Impressionism, movement in painting and music that developed in late 19th-century France in reaction to the formalism and sentimentality that characterized academic art and much 18th- and early-19th-century music. The impressionist movement is often considered to mark the beginning of the modern period in art and, to a lesser degree, in music.
The impressionist movement in music was led by the French composer Claude Debussy. Influenced by the paintings of the French impressionists and by the poetry of Paul Verlaine, Charles Baudelaire, and Stephane Mallarme, musical impressionism emphasized tonal color and mood rather than formal structures such as the sonata and the symphony. Debussy, an active critic as well as a composer, viewed impressionism as a reaction to both the formal emphasis of such composers as Wolfgang Amadeus Mozart and Ludwig van Beethoven and the emotional richness of romantic composers such as Robert Schumann and Franz Schubert. In pursuit of this goal, Debussy developed a combination of new and ancient devices in his music.

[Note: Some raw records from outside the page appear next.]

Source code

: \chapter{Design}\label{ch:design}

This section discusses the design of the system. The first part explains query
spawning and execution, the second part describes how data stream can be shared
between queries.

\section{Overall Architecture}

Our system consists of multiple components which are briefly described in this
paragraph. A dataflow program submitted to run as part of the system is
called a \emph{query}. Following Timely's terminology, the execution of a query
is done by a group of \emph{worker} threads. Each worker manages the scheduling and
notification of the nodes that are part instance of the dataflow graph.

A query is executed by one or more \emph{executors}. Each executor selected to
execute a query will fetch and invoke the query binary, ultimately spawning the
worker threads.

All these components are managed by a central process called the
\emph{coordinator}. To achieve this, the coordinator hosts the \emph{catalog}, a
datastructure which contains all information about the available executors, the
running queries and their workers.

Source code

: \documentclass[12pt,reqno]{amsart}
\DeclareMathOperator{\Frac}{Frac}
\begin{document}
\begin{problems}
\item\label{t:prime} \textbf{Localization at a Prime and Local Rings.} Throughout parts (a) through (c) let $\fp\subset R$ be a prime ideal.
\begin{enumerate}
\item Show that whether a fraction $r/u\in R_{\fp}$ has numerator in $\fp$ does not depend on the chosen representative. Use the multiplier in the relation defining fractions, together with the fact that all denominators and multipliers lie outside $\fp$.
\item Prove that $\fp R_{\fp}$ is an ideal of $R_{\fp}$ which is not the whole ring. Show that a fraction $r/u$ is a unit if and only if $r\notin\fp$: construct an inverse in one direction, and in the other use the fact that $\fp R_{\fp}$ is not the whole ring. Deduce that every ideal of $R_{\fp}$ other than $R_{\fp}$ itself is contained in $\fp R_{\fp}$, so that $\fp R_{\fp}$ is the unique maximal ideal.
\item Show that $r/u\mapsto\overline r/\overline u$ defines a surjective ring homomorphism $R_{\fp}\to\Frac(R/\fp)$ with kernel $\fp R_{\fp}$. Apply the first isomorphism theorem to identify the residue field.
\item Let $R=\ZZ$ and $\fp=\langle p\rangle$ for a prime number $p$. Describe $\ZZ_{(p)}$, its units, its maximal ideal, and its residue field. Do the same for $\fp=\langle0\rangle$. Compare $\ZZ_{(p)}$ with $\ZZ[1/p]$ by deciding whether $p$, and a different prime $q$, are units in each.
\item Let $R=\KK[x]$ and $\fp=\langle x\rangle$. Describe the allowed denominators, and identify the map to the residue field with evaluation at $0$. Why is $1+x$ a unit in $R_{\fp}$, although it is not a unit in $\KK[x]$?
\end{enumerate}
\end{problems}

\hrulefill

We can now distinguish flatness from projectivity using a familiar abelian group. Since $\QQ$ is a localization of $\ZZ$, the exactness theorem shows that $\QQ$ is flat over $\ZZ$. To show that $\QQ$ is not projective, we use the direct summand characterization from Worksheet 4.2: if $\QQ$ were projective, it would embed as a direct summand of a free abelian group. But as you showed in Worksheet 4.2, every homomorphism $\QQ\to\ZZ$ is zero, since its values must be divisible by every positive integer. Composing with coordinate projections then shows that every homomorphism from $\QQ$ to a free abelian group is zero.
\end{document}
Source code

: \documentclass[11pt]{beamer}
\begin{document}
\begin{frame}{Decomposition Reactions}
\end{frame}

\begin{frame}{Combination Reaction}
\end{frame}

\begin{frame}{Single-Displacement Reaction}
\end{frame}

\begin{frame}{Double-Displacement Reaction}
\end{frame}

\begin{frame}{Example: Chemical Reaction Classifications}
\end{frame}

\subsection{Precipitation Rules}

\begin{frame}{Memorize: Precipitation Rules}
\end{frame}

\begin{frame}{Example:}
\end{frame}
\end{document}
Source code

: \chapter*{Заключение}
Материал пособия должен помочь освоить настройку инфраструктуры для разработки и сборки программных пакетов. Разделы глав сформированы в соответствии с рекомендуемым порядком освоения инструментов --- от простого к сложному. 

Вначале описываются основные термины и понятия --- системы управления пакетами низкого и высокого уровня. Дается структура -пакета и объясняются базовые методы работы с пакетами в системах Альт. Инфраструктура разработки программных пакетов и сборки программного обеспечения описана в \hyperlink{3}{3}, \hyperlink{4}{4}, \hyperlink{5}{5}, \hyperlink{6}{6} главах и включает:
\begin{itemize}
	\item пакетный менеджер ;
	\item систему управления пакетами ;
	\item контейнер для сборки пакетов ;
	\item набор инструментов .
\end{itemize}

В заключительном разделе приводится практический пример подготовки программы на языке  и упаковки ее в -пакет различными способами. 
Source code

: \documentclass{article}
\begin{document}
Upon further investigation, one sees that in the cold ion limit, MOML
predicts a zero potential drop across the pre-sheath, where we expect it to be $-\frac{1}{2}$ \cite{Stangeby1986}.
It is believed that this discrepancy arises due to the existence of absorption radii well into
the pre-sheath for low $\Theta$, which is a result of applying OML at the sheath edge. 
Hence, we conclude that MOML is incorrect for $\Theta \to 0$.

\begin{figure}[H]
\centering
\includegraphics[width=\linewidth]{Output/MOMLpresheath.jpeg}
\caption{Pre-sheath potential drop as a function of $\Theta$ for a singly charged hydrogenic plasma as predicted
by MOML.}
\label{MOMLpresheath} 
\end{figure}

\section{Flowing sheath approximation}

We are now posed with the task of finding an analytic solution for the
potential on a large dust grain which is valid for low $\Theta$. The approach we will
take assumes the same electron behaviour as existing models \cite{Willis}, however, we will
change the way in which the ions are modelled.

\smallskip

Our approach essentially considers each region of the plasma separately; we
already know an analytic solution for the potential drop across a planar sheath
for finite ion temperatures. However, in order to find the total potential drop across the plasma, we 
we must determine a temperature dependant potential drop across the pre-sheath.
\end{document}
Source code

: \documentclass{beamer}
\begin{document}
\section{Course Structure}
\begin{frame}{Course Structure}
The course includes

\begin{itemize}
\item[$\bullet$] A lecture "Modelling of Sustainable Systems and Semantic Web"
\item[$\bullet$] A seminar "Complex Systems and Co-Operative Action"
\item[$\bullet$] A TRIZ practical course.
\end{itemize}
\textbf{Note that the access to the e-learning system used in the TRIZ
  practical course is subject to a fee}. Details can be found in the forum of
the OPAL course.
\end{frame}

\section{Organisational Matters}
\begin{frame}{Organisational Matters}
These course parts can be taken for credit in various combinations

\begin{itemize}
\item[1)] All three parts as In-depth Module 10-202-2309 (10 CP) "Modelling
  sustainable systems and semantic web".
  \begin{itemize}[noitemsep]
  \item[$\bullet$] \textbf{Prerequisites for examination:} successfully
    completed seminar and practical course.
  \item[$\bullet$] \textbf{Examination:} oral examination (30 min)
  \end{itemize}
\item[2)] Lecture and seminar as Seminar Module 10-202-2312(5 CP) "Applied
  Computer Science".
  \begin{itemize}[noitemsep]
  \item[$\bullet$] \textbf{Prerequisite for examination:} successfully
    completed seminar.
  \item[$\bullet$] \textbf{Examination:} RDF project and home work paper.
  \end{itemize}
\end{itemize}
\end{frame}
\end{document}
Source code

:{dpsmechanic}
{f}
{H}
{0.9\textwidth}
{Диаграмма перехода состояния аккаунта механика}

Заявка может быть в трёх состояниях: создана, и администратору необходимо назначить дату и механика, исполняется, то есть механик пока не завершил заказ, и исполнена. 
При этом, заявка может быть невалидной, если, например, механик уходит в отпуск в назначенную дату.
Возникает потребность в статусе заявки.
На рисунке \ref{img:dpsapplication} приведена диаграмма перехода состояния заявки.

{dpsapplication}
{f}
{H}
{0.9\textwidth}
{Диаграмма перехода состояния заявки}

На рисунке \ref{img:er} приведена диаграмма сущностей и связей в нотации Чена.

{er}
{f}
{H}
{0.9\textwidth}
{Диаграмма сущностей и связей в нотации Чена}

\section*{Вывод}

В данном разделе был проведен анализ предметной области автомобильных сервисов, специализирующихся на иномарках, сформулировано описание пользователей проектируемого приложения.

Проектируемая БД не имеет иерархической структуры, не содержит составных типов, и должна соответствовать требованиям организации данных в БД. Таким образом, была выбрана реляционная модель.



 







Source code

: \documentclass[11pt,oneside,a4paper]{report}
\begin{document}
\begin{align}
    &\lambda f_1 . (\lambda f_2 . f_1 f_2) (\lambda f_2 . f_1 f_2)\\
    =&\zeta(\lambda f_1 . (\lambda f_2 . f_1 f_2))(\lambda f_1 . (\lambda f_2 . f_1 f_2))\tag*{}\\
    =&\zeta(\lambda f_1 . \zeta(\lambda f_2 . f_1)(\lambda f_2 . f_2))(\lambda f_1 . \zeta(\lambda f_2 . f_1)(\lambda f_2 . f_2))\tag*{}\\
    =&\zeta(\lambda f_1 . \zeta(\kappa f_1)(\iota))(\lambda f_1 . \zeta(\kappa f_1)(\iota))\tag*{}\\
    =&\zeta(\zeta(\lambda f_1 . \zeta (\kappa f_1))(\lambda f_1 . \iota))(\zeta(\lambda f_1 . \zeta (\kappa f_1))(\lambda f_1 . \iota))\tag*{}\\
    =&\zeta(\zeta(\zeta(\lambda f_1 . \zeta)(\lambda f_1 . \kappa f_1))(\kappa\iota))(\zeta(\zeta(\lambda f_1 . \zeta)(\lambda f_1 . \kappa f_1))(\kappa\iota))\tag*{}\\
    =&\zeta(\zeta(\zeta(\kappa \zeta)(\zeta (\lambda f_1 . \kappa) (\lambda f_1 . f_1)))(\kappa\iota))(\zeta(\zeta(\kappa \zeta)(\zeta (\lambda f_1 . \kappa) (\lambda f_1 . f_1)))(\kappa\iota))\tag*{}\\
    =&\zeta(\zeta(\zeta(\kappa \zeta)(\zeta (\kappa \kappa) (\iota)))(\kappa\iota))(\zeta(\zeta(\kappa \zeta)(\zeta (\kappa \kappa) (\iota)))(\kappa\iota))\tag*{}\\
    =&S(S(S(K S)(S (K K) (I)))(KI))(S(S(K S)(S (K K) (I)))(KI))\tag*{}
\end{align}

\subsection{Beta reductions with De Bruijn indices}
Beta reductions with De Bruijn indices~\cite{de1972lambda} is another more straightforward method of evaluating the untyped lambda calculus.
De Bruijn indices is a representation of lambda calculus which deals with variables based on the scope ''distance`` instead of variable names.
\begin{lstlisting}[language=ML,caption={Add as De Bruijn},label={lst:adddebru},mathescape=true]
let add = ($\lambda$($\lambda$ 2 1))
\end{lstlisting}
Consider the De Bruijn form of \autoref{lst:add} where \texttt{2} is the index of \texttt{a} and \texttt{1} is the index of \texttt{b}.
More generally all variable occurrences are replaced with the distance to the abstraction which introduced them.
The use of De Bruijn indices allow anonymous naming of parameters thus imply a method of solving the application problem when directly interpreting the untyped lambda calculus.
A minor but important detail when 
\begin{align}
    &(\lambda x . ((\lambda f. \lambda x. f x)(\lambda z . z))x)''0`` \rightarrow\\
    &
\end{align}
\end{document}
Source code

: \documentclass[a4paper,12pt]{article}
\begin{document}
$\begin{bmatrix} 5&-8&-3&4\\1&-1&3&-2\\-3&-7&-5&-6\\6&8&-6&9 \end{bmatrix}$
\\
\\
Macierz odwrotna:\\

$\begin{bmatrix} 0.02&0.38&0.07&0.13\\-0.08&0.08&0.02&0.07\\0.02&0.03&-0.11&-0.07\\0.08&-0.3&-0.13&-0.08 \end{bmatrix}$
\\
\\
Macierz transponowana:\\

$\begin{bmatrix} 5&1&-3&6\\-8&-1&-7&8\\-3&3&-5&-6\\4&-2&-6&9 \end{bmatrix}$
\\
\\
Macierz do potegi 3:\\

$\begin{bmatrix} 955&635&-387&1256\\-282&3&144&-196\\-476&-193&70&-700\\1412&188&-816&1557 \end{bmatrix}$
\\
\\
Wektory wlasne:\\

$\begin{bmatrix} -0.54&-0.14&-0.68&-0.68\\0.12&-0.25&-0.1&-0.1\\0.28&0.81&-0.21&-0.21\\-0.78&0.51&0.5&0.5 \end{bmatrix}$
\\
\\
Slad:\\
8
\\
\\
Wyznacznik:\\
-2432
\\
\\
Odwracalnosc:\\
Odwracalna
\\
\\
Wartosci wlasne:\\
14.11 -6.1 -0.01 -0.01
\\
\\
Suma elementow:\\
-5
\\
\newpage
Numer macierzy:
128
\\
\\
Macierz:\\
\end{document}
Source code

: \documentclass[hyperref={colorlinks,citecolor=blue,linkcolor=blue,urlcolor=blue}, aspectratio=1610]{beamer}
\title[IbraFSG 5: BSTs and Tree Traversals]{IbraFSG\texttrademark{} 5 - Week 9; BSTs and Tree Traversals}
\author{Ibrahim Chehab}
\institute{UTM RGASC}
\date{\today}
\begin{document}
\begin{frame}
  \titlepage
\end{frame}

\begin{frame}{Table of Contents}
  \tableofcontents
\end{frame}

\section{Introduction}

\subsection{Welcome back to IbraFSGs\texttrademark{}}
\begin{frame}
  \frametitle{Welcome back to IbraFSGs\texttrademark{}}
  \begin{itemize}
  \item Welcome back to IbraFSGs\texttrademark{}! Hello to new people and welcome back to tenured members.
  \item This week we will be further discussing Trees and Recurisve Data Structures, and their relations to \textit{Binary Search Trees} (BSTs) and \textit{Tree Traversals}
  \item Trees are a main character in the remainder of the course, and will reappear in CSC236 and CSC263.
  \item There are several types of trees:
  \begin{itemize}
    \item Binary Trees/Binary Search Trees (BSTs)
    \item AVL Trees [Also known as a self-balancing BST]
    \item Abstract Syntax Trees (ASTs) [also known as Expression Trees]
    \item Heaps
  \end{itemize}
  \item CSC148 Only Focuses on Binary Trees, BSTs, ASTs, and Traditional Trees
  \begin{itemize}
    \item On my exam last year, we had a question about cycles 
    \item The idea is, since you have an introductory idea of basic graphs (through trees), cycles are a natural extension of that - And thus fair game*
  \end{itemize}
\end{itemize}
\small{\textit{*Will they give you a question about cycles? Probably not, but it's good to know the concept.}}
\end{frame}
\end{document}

On the one hand he used the whole-tone scale and complex, hitherto unexploited intervals of the ninth and higher; on the other hand he returned to the parallel fourth and fifth intervals of the medieval church modes. These technical features were fully developed in Debussy's early orchestral work Prelude to the Afternoon of a Faun (1894), based on a poem by Mallarmé. The extensive piano literature composed by Debussy required new performing techniques, including generous but sensitive use of the pedals.
French impressionist music continued to develop in the work of Maurice Ravel. Other French composers of the impressionist school were Paul Dukas and Albert Roussel. Outside of France, various aspects of Debussy's style were imitated by a number of composers, such as Frederick Delius and Ralph Vaughan Williams in England, Ottorino Respighi in Italy, and Manuel de Falla in Spain.
By the beginning of World War I in 1914, the overrefinement and technical limitations of musical impressionism provoked adverse criticism from composers and critics alike. A new group of antiromantic French composers, Les Six, influenced by Erik Satie, satirized and revolted against these excesses. Eventually, impressionism, which had been conceived by Debussy as a revolt against romanticism, came to be regarded as the final phase of romantic music.